I looked at him but really didn’t say much. I glanced at Al to see if he had caught much of what the doctor had said. I don’t think he did. Al was more interested in going to lunch like I had promised him we would do after leaving here.
My mind was starting to roll like a train taking off on the tracks. What is he not telling me? What is this MSA for sure? I kept hearing six to seven years life expectancy. Looking back, Al had already had this terrible disease for five years now.
The doctor wrote some notes on a yellow sheet of paper and when Al and I were ready to leave the doctor handed me the paper. He patted me on the back and said, ” Read these notes. If there is anything or anyway i can be of help, please don’t hesitate to let me know.” I smiled and then wheeled Al to our car.
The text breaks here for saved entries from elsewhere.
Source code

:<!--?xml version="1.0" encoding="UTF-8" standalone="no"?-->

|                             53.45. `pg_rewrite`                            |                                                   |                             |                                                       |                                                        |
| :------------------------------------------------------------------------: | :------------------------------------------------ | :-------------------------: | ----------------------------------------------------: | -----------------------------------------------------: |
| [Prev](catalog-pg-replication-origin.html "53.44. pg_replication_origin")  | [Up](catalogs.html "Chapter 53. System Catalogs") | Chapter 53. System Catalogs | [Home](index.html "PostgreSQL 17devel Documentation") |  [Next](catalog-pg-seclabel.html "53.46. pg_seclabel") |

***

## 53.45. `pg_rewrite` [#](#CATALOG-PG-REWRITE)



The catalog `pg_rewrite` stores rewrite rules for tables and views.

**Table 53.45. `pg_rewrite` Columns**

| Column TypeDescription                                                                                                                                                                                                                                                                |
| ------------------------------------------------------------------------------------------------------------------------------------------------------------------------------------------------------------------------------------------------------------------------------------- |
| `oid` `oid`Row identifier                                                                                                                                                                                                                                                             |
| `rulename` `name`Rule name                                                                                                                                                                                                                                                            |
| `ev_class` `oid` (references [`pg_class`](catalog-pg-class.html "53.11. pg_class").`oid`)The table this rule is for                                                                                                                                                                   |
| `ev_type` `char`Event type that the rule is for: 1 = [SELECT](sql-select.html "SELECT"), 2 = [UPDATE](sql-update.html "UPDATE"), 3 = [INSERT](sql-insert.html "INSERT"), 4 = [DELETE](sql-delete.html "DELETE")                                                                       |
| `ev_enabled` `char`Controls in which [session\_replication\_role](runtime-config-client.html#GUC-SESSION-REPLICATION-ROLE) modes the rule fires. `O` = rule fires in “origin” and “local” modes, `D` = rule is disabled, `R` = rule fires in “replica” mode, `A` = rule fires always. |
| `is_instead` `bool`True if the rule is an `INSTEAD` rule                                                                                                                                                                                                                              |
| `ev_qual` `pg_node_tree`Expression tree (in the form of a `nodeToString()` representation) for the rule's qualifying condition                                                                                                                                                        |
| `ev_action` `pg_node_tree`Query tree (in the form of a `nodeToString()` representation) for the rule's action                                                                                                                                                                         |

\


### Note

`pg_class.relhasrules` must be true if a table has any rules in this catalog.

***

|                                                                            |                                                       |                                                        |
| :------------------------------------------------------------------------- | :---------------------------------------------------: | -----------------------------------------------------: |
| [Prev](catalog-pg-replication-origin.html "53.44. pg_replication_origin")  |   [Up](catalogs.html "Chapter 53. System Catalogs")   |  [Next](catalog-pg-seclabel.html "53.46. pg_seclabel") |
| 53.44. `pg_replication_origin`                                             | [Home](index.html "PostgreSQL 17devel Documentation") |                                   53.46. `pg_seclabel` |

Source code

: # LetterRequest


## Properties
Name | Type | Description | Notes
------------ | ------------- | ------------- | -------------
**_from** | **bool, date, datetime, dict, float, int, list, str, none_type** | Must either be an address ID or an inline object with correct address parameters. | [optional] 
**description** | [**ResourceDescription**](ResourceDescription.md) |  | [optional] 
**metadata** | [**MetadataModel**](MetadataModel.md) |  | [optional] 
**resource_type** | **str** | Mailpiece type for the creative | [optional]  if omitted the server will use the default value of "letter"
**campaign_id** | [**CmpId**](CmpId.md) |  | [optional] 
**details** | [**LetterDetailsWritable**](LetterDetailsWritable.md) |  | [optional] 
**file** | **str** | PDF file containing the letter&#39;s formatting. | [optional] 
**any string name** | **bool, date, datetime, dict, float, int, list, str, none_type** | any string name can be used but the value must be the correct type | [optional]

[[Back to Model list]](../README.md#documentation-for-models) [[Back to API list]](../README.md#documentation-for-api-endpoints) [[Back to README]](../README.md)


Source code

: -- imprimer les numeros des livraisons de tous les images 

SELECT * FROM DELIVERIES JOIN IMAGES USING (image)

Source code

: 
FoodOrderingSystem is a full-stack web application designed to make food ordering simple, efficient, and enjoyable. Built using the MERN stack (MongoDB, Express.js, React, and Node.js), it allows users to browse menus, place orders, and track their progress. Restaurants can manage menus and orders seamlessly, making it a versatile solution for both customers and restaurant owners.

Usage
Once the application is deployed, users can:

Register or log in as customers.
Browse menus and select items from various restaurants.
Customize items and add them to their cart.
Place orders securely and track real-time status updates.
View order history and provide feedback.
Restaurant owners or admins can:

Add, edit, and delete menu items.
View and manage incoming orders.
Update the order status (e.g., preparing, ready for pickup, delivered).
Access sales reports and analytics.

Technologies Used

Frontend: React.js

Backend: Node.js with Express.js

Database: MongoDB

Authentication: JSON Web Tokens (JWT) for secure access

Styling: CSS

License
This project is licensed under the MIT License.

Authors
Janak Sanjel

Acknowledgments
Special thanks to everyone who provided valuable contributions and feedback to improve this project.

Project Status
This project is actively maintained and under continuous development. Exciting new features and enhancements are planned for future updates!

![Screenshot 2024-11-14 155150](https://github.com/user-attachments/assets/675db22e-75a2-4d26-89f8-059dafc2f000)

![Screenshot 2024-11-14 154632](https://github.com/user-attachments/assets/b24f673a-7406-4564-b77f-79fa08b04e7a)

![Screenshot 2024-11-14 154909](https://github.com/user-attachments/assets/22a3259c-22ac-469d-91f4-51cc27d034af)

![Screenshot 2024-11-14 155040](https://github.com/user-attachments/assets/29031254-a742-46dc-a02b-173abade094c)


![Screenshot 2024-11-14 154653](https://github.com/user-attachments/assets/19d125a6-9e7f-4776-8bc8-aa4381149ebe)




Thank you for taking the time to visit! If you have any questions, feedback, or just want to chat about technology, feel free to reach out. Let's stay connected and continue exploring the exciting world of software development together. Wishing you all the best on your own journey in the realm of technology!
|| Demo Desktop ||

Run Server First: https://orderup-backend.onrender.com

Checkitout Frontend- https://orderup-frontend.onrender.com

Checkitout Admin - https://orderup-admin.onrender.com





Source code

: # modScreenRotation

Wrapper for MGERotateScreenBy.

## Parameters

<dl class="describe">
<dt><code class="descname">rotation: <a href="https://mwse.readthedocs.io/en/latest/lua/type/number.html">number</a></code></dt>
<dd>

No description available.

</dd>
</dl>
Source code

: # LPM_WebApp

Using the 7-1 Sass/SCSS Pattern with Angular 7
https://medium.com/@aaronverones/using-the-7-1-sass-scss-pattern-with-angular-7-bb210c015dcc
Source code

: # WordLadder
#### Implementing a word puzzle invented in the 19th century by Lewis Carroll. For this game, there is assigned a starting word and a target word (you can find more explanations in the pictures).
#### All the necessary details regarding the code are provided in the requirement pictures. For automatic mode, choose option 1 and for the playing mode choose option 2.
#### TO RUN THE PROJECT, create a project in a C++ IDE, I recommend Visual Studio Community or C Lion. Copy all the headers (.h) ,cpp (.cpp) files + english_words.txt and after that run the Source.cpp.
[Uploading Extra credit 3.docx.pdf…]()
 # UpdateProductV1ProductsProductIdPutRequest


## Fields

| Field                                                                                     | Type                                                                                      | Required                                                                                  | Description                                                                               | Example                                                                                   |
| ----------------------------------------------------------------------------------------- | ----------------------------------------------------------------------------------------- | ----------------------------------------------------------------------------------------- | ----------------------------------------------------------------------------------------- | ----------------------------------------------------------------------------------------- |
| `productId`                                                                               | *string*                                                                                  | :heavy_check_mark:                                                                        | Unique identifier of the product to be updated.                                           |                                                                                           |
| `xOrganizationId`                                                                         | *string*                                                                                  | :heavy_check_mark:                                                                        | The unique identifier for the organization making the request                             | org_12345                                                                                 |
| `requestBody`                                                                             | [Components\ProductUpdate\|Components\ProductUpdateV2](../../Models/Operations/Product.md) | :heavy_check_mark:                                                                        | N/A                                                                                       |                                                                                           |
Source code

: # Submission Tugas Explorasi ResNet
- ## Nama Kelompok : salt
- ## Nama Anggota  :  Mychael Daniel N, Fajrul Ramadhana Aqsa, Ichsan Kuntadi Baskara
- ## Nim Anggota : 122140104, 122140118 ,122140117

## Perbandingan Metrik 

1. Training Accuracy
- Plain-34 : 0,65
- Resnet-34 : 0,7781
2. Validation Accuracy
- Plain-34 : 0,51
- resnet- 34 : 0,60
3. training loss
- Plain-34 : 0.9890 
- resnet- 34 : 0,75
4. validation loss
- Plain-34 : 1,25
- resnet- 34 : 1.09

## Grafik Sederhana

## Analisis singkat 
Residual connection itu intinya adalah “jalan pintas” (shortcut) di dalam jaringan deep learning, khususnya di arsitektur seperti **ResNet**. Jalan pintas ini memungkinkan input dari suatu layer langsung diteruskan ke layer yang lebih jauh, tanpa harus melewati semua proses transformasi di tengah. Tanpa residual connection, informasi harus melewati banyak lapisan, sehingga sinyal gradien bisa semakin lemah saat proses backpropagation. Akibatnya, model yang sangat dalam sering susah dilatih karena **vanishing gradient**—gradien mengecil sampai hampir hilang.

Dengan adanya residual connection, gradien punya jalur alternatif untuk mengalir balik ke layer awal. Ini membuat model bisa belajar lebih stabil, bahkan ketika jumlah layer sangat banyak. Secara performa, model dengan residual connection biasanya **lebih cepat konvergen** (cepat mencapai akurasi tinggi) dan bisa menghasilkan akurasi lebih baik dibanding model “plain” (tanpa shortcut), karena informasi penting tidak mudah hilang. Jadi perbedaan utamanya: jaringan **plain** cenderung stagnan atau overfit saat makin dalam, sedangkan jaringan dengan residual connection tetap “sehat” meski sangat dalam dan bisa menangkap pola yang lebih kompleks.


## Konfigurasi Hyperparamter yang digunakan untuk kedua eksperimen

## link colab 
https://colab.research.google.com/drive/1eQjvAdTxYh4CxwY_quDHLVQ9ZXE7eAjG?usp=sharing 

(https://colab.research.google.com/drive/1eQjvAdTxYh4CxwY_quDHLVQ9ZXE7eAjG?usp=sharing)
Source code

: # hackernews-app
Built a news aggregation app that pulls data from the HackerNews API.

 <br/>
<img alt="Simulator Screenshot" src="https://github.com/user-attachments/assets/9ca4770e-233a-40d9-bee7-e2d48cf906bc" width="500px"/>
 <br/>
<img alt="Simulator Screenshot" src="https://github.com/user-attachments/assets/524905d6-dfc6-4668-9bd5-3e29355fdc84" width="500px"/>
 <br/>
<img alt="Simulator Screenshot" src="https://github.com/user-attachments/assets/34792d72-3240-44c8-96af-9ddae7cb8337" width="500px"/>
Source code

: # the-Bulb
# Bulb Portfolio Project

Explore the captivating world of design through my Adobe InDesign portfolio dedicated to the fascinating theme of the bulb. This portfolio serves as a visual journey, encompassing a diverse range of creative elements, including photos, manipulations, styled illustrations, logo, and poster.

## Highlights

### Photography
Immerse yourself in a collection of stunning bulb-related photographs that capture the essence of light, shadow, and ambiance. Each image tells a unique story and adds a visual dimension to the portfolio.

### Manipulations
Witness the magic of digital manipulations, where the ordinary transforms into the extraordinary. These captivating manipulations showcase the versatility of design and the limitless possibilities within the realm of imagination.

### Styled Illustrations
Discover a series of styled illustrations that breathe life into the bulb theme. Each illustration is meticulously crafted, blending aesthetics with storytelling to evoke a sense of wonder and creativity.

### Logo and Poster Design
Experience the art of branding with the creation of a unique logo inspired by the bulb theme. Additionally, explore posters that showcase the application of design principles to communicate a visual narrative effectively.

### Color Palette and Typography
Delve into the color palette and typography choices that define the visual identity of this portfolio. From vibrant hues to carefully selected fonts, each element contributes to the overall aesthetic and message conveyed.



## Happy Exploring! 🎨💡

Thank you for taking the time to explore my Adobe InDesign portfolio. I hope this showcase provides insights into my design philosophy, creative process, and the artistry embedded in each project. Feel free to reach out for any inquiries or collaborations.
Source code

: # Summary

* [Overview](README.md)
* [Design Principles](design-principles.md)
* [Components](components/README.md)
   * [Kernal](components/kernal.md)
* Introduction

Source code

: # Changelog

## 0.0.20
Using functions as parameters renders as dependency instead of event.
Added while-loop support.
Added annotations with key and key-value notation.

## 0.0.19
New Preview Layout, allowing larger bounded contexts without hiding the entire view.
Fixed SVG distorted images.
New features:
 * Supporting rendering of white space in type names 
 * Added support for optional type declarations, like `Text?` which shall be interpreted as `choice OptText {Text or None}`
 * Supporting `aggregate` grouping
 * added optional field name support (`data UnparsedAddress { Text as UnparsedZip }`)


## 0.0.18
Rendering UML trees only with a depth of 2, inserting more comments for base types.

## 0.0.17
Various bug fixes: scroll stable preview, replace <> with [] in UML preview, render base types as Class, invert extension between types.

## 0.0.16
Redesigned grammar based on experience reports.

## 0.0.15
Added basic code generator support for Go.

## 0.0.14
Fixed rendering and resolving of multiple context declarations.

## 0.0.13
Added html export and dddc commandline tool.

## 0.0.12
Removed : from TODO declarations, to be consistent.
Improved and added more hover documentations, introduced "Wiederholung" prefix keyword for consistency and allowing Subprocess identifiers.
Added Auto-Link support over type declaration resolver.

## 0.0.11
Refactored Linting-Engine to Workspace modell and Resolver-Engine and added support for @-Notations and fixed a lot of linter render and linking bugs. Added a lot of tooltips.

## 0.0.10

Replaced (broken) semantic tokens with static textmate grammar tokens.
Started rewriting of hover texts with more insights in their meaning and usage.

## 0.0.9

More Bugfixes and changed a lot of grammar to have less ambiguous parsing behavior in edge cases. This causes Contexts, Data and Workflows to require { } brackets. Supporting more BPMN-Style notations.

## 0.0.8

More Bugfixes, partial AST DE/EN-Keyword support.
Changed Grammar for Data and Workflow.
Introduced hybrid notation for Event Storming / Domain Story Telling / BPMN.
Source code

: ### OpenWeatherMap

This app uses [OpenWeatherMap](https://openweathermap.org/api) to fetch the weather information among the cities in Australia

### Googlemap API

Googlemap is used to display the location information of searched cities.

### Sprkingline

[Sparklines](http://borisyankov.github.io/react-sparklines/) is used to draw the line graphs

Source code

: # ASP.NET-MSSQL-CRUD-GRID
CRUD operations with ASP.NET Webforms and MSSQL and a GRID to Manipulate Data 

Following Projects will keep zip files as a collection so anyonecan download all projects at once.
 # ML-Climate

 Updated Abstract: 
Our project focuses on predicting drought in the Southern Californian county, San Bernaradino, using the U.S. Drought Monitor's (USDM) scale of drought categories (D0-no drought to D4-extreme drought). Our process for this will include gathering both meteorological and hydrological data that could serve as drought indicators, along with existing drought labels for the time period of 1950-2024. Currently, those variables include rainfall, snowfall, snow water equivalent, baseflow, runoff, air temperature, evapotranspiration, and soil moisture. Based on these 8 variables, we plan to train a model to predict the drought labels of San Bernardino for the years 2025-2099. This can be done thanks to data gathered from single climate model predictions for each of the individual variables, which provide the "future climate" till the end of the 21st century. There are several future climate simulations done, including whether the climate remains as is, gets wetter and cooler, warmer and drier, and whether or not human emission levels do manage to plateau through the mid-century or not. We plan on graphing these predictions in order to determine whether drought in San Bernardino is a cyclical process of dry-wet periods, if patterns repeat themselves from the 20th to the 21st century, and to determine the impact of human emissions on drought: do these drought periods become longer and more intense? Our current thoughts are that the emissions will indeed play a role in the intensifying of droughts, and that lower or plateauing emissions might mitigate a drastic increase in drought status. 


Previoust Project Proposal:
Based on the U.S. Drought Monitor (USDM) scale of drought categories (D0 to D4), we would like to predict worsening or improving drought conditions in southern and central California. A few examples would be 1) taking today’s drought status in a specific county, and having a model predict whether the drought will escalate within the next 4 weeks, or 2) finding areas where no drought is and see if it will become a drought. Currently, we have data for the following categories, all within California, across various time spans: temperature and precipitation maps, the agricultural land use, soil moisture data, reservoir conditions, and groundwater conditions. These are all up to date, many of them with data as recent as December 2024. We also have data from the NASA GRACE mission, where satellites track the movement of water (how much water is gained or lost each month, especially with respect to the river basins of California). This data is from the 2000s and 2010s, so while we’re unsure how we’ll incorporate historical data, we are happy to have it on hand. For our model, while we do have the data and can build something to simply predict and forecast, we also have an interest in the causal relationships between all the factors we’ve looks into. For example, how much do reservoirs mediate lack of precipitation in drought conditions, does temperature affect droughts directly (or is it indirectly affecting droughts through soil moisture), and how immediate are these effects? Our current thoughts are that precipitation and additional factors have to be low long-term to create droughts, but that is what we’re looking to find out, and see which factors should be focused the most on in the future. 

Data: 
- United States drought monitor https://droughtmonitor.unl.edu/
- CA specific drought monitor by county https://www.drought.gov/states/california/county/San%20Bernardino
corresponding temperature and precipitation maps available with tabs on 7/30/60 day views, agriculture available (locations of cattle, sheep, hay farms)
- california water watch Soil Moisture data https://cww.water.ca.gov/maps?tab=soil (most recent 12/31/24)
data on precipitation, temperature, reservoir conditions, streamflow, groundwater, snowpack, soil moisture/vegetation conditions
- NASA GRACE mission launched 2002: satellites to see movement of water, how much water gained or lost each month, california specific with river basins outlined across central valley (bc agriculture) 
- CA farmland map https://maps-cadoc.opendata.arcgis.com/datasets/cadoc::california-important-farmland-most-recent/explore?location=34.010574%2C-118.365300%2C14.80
We were off to lunch and I could tell from Al’s actions and words the doctor’s words didn’t sink in.
We went to Al’s favorite place, Zales Pharmacy. Al and I had grown up there I should add. Our parents had gone there it seems forever, so everyone knew us. The staff always made Al feel so special. They waved at him each time he went in and said hello. Different people would sit and chat with him while we ate at the inside luncheonette.
This time though I didn’t talk as much. I spent my free time reading the paper the doctor had given me. It pretty much said in easy words, that there was no cure for Al’s disease. That this disease could affect his already damaged heart. I was to make sure Al kept up with appointments at his heart doctor. The last thing he had written was how sorry he was that he had to give me this terrible news.